§ Source records:
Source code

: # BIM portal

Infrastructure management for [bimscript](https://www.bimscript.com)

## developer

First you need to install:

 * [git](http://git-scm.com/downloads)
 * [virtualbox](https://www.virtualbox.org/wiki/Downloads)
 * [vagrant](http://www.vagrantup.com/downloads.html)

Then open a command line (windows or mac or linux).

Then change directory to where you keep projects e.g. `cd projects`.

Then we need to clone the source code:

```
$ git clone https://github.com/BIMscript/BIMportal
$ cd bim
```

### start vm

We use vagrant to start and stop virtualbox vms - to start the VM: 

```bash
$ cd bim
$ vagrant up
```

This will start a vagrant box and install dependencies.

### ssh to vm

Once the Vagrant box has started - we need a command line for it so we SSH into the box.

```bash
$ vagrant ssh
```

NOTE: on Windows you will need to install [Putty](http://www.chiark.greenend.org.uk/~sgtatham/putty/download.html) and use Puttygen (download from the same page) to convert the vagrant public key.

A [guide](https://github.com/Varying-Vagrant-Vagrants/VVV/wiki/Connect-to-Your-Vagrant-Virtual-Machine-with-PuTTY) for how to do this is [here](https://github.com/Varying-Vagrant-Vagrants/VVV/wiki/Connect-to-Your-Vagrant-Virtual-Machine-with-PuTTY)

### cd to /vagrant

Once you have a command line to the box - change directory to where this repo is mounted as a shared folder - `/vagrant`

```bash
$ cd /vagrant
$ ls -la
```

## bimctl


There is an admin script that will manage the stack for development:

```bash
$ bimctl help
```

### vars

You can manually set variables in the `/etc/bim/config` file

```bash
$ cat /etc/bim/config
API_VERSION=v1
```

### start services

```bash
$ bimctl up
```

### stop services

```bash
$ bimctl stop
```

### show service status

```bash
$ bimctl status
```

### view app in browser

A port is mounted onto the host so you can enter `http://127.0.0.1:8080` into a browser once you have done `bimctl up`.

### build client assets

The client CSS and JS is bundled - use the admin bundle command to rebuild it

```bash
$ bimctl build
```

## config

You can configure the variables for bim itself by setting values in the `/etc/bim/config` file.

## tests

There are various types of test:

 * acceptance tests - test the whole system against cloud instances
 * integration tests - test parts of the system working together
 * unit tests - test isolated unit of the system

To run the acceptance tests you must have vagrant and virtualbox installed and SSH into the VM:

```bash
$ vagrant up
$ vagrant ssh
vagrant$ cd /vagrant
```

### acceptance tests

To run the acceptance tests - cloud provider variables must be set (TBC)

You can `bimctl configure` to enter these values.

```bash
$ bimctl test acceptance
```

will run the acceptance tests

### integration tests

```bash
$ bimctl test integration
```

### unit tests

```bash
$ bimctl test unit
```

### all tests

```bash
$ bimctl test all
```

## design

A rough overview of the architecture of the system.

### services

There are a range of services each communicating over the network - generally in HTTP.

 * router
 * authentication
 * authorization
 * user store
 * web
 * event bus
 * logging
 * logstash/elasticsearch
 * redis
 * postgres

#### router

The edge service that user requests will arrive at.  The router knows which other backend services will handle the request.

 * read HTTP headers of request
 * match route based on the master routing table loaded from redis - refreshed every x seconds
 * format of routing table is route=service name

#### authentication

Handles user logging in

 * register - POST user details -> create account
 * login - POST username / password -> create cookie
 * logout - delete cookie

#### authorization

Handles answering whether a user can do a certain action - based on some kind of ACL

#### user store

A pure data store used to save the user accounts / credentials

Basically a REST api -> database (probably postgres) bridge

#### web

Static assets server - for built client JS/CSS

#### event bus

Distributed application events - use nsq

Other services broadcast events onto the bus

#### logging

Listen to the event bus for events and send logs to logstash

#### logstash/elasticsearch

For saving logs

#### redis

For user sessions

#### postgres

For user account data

§ The problem: Scan the listing above and copy all lines containing the word "mounted".

§ Exercise output:
Once you have a command line to the box - change directory to where this repo is mounted as a shared folder - `/vagrant`
A port is mounted onto the host so you can enter `http://127.0.0.1:8080` into a browser once you have done `bimctl up`.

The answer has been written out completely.